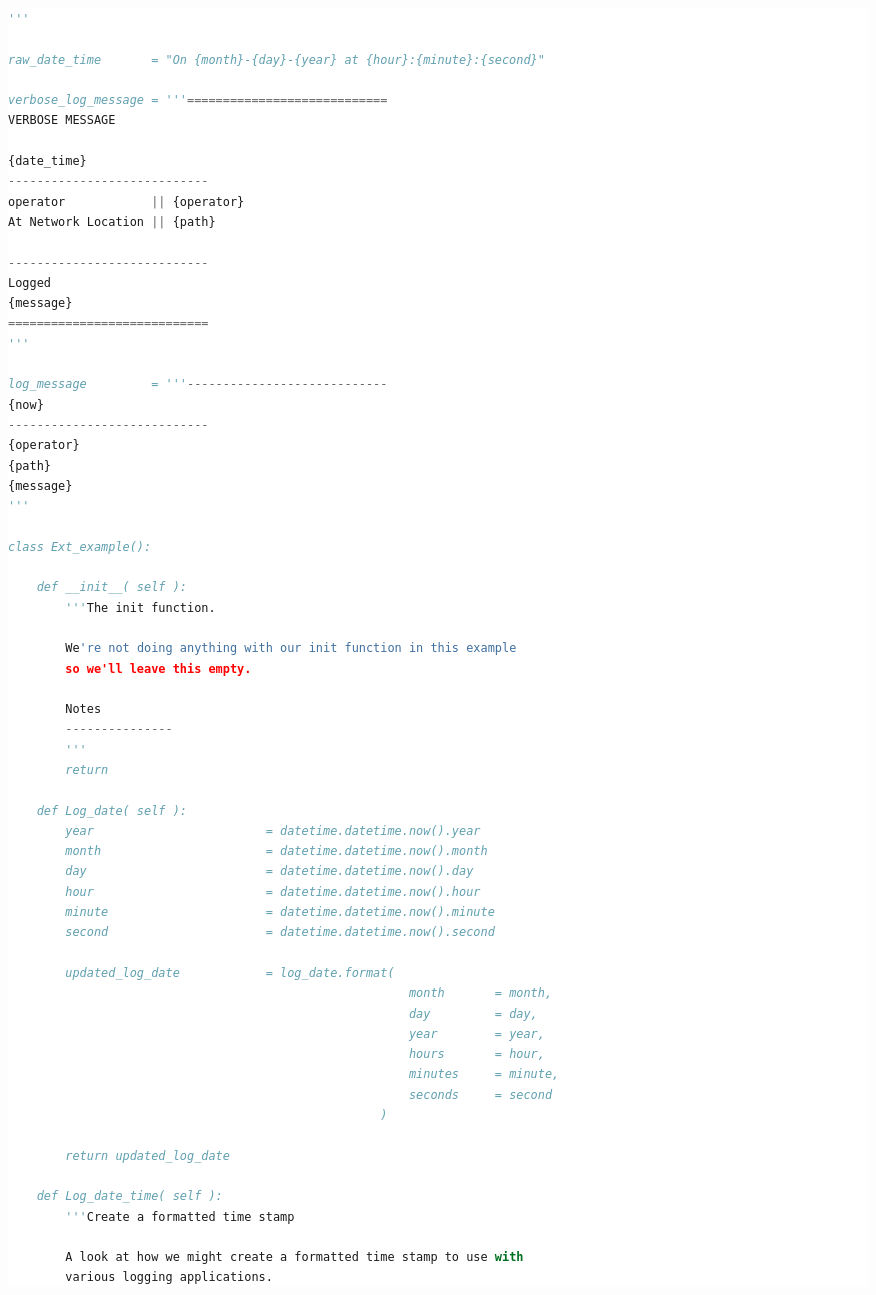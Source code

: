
 ```python
'''

raw_date_time       = "On {month}-{day}-{year} at {hour}:{minute}:{second}"

verbose_log_message = '''============================
VERBOSE MESSAGE

{date_time}
----------------------------
operator            || {operator}
At Network Location || {path}

----------------------------
Logged
{message}
============================
'''

log_message         = '''----------------------------
{now}
----------------------------
{operator}
{path}
{message}
'''

class Ext_example():

    def __init__( self ):
        '''The init function.

        We're not doing anything with our init function in this example
        so we'll leave this empty.

        Notes
        ---------------
        ''' 
        return

    def Log_date( self ):
        year                        = datetime.datetime.now().year
        month                       = datetime.datetime.now().month
        day                         = datetime.datetime.now().day
        hour                        = datetime.datetime.now().hour
        minute                      = datetime.datetime.now().minute
        second                      = datetime.datetime.now().second
        
        updated_log_date            = log_date.format( 
                                                        month       = month,
                                                        day         = day,
                                                        year        = year,
                                                        hours       = hour,
                                                        minutes     = minute,
                                                        seconds     = second
                                                    )
        
        return updated_log_date
    
    def Log_date_time( self ):
        '''Create a formatted time stamp

        A look at how we might create a formatted time stamp to use with
        various logging applications.
```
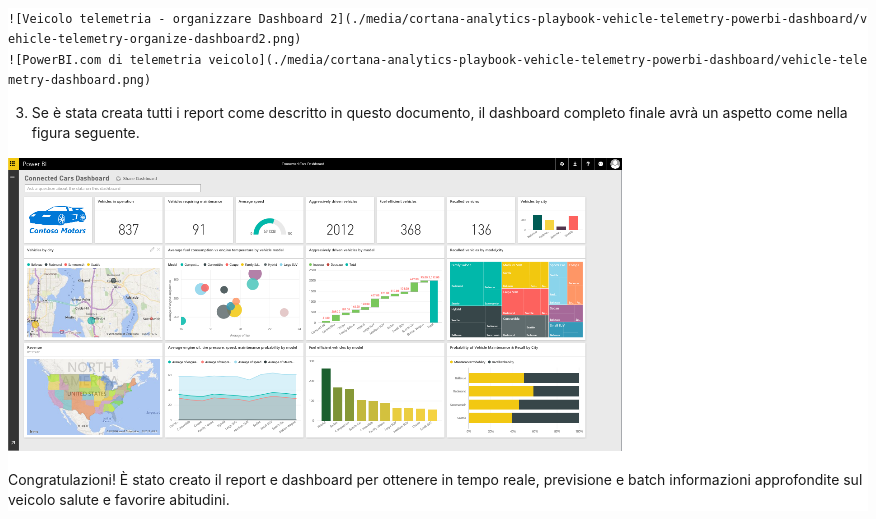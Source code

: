     ![Veicolo telemetria - organizzare Dashboard 2](./media/cortana-analytics-playbook-vehicle-telemetry-powerbi-dashboard/vehicle-telemetry-organize-dashboard2.png)  
    ![PowerBI.com di telemetria veicolo](./media/cortana-analytics-playbook-vehicle-telemetry-powerbi-dashboard/vehicle-telemetry-dashboard.png)
3.  Se è stata creata tutti i report come descritto in questo documento, il dashboard completo finale avrà un aspetto come nella figura seguente. 

![Veicolo telemetria - organizzare Dashboard 2](./media/cortana-analytics-playbook-vehicle-telemetry-powerbi-dashboard/vehicle-telemetry-organize-dashboard3.png)

Congratulazioni! È stato creato il report e dashboard per ottenere in tempo reale, previsione e batch informazioni approfondite sul veicolo salute e favorire abitudini.  
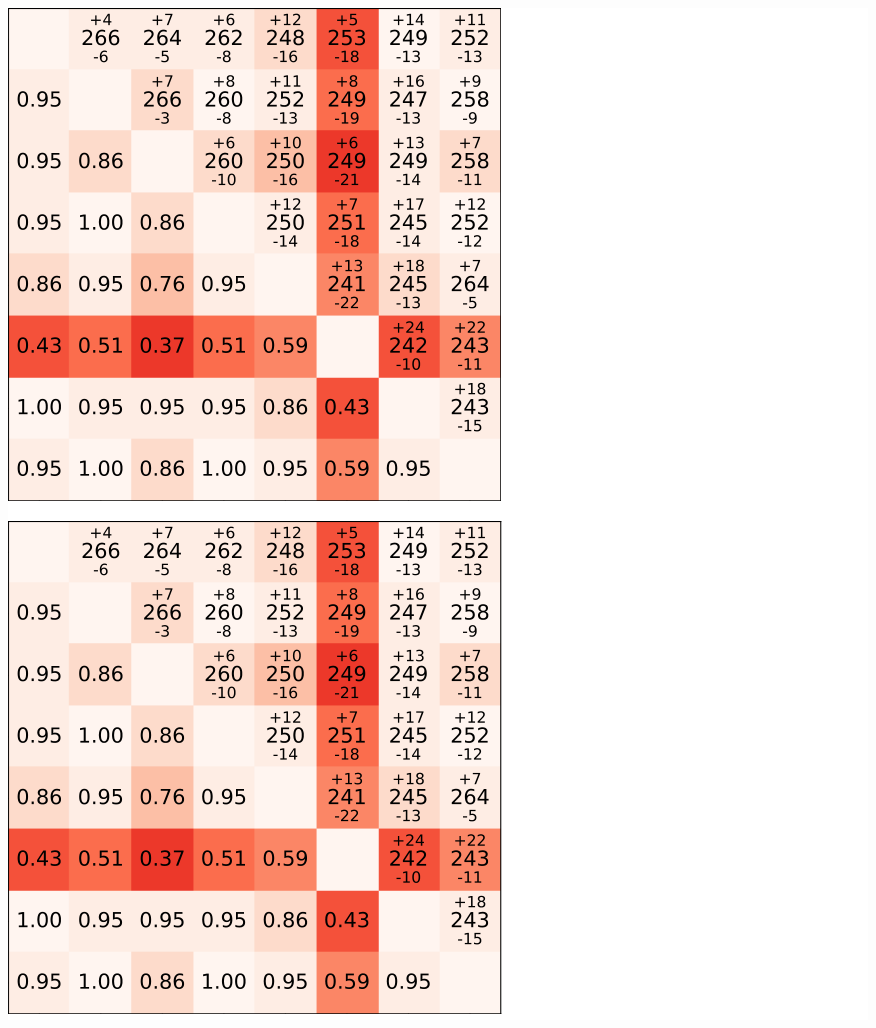 

![](literature/markdown/gaemin-2020/GAEMIN-2020.pdf-16-8.png)

![](literature/markdown/gaemin-2020/GAEMIN-2020.pdf-16-9.png)
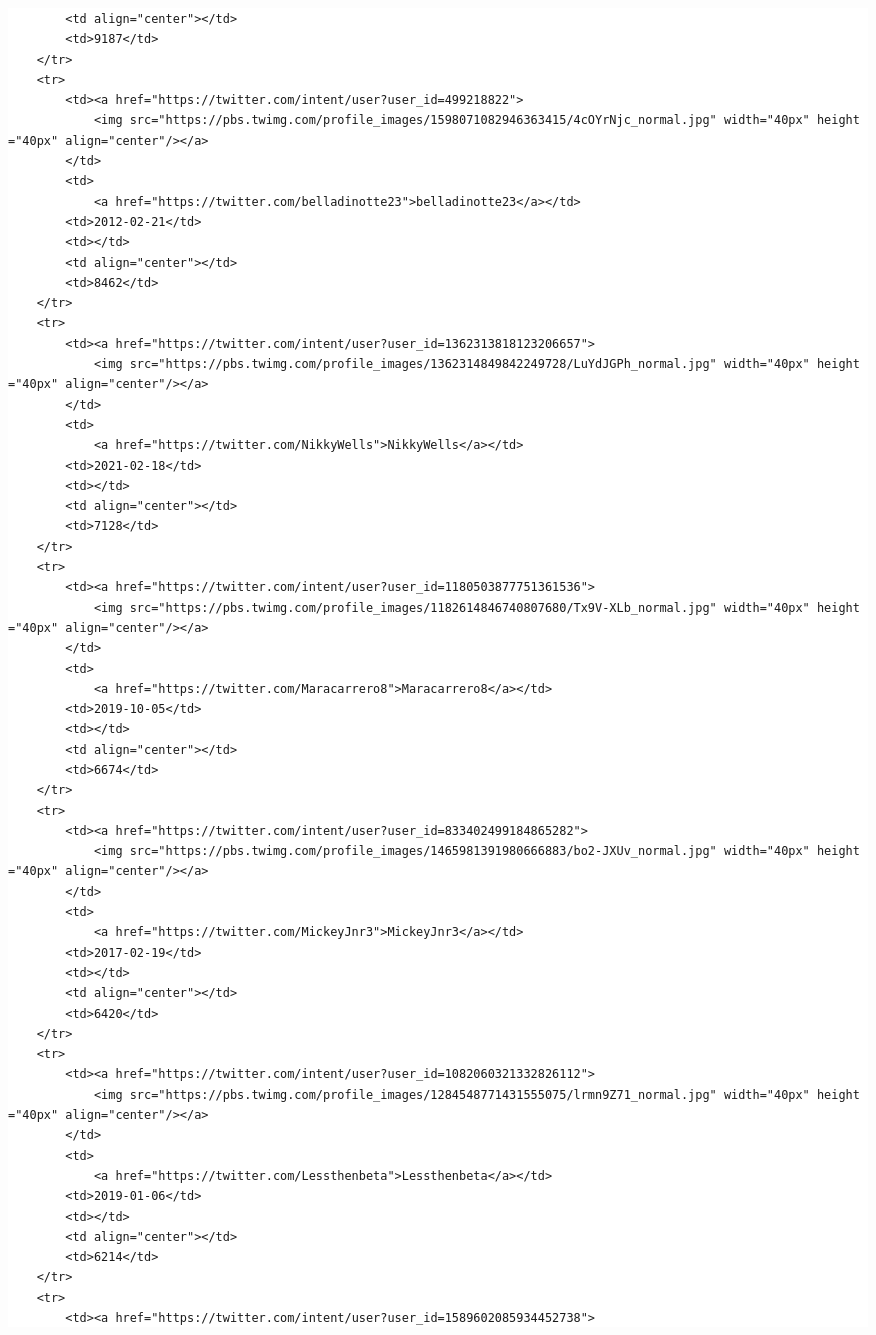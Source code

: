             <td align="center"></td>
            <td>9187</td>
        </tr>
        <tr>
            <td><a href="https://twitter.com/intent/user?user_id=499218822">
                <img src="https://pbs.twimg.com/profile_images/1598071082946363415/4cOYrNjc_normal.jpg" width="40px" height="40px" align="center"/></a>
            </td>
            <td>
                <a href="https://twitter.com/belladinotte23">belladinotte23</a></td>
            <td>2012-02-21</td>
            <td></td>
            <td align="center"></td>
            <td>8462</td>
        </tr>
        <tr>
            <td><a href="https://twitter.com/intent/user?user_id=1362313818123206657">
                <img src="https://pbs.twimg.com/profile_images/1362314849842249728/LuYdJGPh_normal.jpg" width="40px" height="40px" align="center"/></a>
            </td>
            <td>
                <a href="https://twitter.com/NikkyWells">NikkyWells</a></td>
            <td>2021-02-18</td>
            <td></td>
            <td align="center"></td>
            <td>7128</td>
        </tr>
        <tr>
            <td><a href="https://twitter.com/intent/user?user_id=1180503877751361536">
                <img src="https://pbs.twimg.com/profile_images/1182614846740807680/Tx9V-XLb_normal.jpg" width="40px" height="40px" align="center"/></a>
            </td>
            <td>
                <a href="https://twitter.com/Maracarrero8">Maracarrero8</a></td>
            <td>2019-10-05</td>
            <td></td>
            <td align="center"></td>
            <td>6674</td>
        </tr>
        <tr>
            <td><a href="https://twitter.com/intent/user?user_id=833402499184865282">
                <img src="https://pbs.twimg.com/profile_images/1465981391980666883/bo2-JXUv_normal.jpg" width="40px" height="40px" align="center"/></a>
            </td>
            <td>
                <a href="https://twitter.com/MickeyJnr3">MickeyJnr3</a></td>
            <td>2017-02-19</td>
            <td></td>
            <td align="center"></td>
            <td>6420</td>
        </tr>
        <tr>
            <td><a href="https://twitter.com/intent/user?user_id=1082060321332826112">
                <img src="https://pbs.twimg.com/profile_images/1284548771431555075/lrmn9Z71_normal.jpg" width="40px" height="40px" align="center"/></a>
            </td>
            <td>
                <a href="https://twitter.com/Lessthenbeta">Lessthenbeta</a></td>
            <td>2019-01-06</td>
            <td></td>
            <td align="center"></td>
            <td>6214</td>
        </tr>
        <tr>
            <td><a href="https://twitter.com/intent/user?user_id=1589602085934452738">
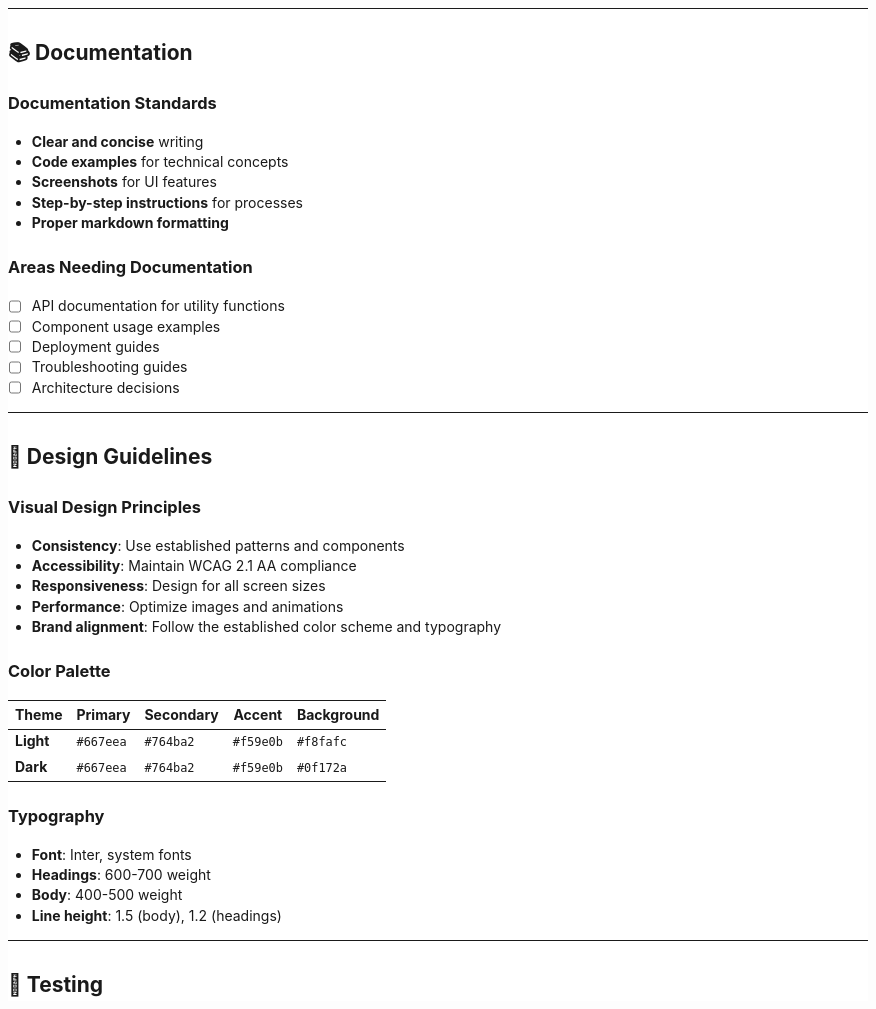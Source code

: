 
---

## 📚 Documentation

### Documentation Standards

- **Clear and concise** writing
- **Code examples** for technical concepts
- **Screenshots** for UI features
- **Step-by-step instructions** for processes
- **Proper markdown formatting**

### Areas Needing Documentation

- [ ] API documentation for utility functions
- [ ] Component usage examples
- [ ] Deployment guides
- [ ] Troubleshooting guides
- [ ] Architecture decisions

---

## 🎨 Design Guidelines

### Visual Design Principles

- **Consistency**: Use established patterns and components
- **Accessibility**: Maintain WCAG 2.1 AA compliance
- **Responsiveness**: Design for all screen sizes
- **Performance**: Optimize images and animations
- **Brand alignment**: Follow the established color scheme and typography

### Color Palette

| Theme | Primary | Secondary | Accent | Background |
|-------|---------|-----------|--------|------------|
| **Light** | `#667eea` | `#764ba2` | `#f59e0b` | `#f8fafc` |
| **Dark** | `#667eea` | `#764ba2` | `#f59e0b` | `#0f172a` |

### Typography

- **Font**: Inter, system fonts
- **Headings**: 600-700 weight
- **Body**: 400-500 weight
- **Line height**: 1.5 (body), 1.2 (headings)

---

## 🧪 Testing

******************************

*Goal of the exercise*: The listing above is to be retyped exactly, with all pictures left out.

*Task result*:
Source code

:
 ```python
'''

raw_date_time       = "On {month}-{day}-{year} at {hour}:{minute}:{second}"

verbose_log_message = '''============================
VERBOSE MESSAGE

{date_time}
----------------------------
operator            || {operator}
At Network Location || {path}

----------------------------
Logged
{message}
============================
'''

log_message         = '''----------------------------
{now}
----------------------------
{operator}
{path}
{message}
'''

class Ext_example():

    def __init__( self ):
        '''The init function.

        We're not doing anything with our init function in this example
        so we'll leave this empty.

        Notes
        ---------------
        ''' 
        return

    def Log_date( self ):
        year                        = datetime.datetime.now().year
        month                       = datetime.datetime.now().month
        day                         = datetime.datetime.now().day
        hour                        = datetime.datetime.now().hour
        minute                      = datetime.datetime.now().minute
        second                      = datetime.datetime.now().second
        
        updated_log_date            = log_date.format( 
                                                        month       = month,
                                                        day         = day,
                                                        year        = year,
                                                        hours       = hour,
                                                        minutes     = minute,
                                                        seconds     = second
                                                    )
        
        return updated_log_date
    
    def Log_date_time( self ):
        '''Create a formatted time stamp

        A look at how we might create a formatted time stamp to use with
        various logging applications.
```
Source code

:     ![Veicolo telemetria - organizzare Dashboard 2](./media/cortana-analytics-playbook-vehicle-telemetry-powerbi-dashboard/vehicle-telemetry-organize-dashboard2.png)  
    ![PowerBI.com di telemetria veicolo](./media/cortana-analytics-playbook-vehicle-telemetry-powerbi-dashboard/vehicle-telemetry-dashboard.png)
3.  Se è stata creata tutti i report come descritto in questo documento, il dashboard completo finale avrà un aspetto come nella figura seguente. 

![Veicolo telemetria - organizzare Dashboard 2](./media/cortana-analytics-playbook-vehicle-telemetry-powerbi-dashboard/vehicle-telemetry-organize-dashboard3.png)

Congratulazioni! È stato creato il report e dashboard per ottenere in tempo reale, previsione e batch informazioni approfondite sul veicolo salute e favorire abitudini.  

![](literature/markdown/gaemin-2020/GAEMIN-2020.pdf-16-8.png)

![](literature/markdown/gaemin-2020/GAEMIN-2020.pdf-16-9.png)
Source code

:             <td align="center"></td>
            <td>9187</td>
        </tr>
        <tr>
            <td><a href="https://twitter.com/intent/user?user_id=499218822">
                <img src="https://pbs.twimg.com/profile_images/1598071082946363415/4cOYrNjc_normal.jpg" width="40px" height="40px" align="center"/></a>
            </td>
            <td>
                <a href="https://twitter.com/belladinotte23">belladinotte23</a></td>
            <td>2012-02-21</td>
            <td></td>
            <td align="center"></td>
            <td>8462</td>
        </tr>
        <tr>
            <td><a href="https://twitter.com/intent/user?user_id=1362313818123206657">
                <img src="https://pbs.twimg.com/profile_images/1362314849842249728/LuYdJGPh_normal.jpg" width="40px" height="40px" align="center"/></a>
            </td>
            <td>
                <a href="https://twitter.com/NikkyWells">NikkyWells</a></td>
            <td>2021-02-18</td>
            <td></td>
            <td align="center"></td>
            <td>7128</td>
        </tr>
        <tr>
            <td><a href="https://twitter.com/intent/user?user_id=1180503877751361536">
                <img src="https://pbs.twimg.com/profile_images/1182614846740807680/Tx9V-XLb_normal.jpg" width="40px" height="40px" align="center"/></a>
            </td>
            <td>
                <a href="https://twitter.com/Maracarrero8">Maracarrero8</a></td>
            <td>2019-10-05</td>
            <td></td>
            <td align="center"></td>
            <td>6674</td>
        </tr>
        <tr>
            <td><a href="https://twitter.com/intent/user?user_id=833402499184865282">
                <img src="https://pbs.twimg.com/profile_images/1465981391980666883/bo2-JXUv_normal.jpg" width="40px" height="40px" align="center"/></a>
            </td>
            <td>
                <a href="https://twitter.com/MickeyJnr3">MickeyJnr3</a></td>
            <td>2017-02-19</td>
            <td></td>
            <td align="center"></td>
            <td>6420</td>
        </tr>
        <tr>
            <td><a href="https://twitter.com/intent/user?user_id=1082060321332826112">
                <img src="https://pbs.twimg.com/profile_images/1284548771431555075/lrmn9Z71_normal.jpg" width="40px" height="40px" align="center"/></a>
            </td>
            <td>
                <a href="https://twitter.com/Lessthenbeta">Lessthenbeta</a></td>
            <td>2019-01-06</td>
            <td></td>
            <td align="center"></td>
            <td>6214</td>
        </tr>
        <tr>
            <td><a href="https://twitter.com/intent/user?user_id=1589602085934452738">
Source code

: 
---

## 📚 Documentation

### Documentation Standards

- **Clear and concise** writing
- **Code examples** for technical concepts
- **Screenshots** for UI features
- **Step-by-step instructions** for processes
- **Proper markdown formatting**

### Areas Needing Documentation

- [ ] API documentation for utility functions
- [ ] Component usage examples
- [ ] Deployment guides
- [ ] Troubleshooting guides
- [ ] Architecture decisions

---

## 🎨 Design Guidelines

### Visual Design Principles

- **Consistency**: Use established patterns and components
- **Accessibility**: Maintain WCAG 2.1 AA compliance
- **Responsiveness**: Design for all screen sizes
- **Performance**: Optimize images and animations
- **Brand alignment**: Follow the established color scheme and typography

### Color Palette

| Theme | Primary | Secondary | Accent | Background |
|-------|---------|-----------|--------|------------|
| **Light** | `#667eea` | `#764ba2` | `#f59e0b` | `#f8fafc` |
| **Dark** | `#667eea` | `#764ba2` | `#f59e0b` | `#0f172a` |

### Typography

- **Font**: Inter, system fonts
- **Headings**: 600-700 weight
- **Body**: 400-500 weight
- **Line height**: 1.5 (body), 1.2 (headings)

---

## 🧪 Testing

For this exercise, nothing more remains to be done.